The shooting in Dallas on July 7, 2016, does not track "the narrative" in several ways, one of which is that the shooter did not use an AR-15 or any other so-called "assault rifle." Rather, he used an SKS--a simple antique (late WWII - era) semi-automatic rifle fed from a fixed box magazine. Not being able to resort to the tired "weapons of war" phrase, President Obama had to change his message: "'When people are armed with powerful weapons, unfortunately it makes attacks like these more deadly and tragic,' Obama said. 'In the days ahead we're going to have to consider those realities.'"
What was powerful about the weapon? Was it because of the power of cartridge? If so, it is important to note that the 7.62x39 mm is an intermediate power cartridge, far less powerful than most other calibers used for hunting.

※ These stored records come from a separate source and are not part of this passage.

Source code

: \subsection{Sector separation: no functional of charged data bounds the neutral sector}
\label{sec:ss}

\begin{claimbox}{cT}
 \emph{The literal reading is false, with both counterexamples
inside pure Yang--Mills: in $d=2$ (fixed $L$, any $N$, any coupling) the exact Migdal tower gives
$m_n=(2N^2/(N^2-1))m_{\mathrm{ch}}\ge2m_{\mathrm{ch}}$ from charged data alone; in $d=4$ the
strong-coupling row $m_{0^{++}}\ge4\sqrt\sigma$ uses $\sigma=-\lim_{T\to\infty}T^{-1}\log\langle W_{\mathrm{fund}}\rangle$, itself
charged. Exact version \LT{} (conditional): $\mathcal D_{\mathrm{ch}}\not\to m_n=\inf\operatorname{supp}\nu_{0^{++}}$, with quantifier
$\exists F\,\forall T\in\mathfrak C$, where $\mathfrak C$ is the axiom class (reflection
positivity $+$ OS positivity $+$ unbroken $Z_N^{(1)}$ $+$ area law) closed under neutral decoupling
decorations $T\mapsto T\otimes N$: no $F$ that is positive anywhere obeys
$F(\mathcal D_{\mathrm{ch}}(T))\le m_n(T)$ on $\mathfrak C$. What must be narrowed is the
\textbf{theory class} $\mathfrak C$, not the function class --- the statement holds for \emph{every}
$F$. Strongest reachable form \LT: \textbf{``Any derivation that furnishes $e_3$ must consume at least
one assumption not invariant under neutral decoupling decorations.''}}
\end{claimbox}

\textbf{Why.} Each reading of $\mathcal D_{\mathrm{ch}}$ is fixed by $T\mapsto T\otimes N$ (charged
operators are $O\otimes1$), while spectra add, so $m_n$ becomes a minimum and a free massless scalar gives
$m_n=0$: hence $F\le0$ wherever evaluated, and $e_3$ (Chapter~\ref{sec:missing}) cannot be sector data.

Was it because it was a semi-automatic allowing rapid follow up shots? If so, it is important to note that many popular rifles used for recreation and hunting are semi-automatic. Would it have made any difference if the shooter had been using a bolt action rifle? (If you believe so, you should watch how rapidly a practiced rifleman can cycle a bolt action rifle (starting about 2 minute mark)). Or a lever action?
Was it because the SKS can be reloaded using a stripper clip (aka charger)? Many other antique rifles can be loaded using clips or chargers, and many modern hunting rifles (semi-auto. bolt action, and pump action) use detachable box magazines that are even easier to use.
In short, any hunting rifle would be a "powerful weapon" if used as a weapon.
Update (July 10, 2016):Originally, the Daily Mail had reported that the rifle was an SKS. Now the Daily Mail is being reported that the shooter used an AR-15. However, it appears that weapon used was a scoped AK-74 variant.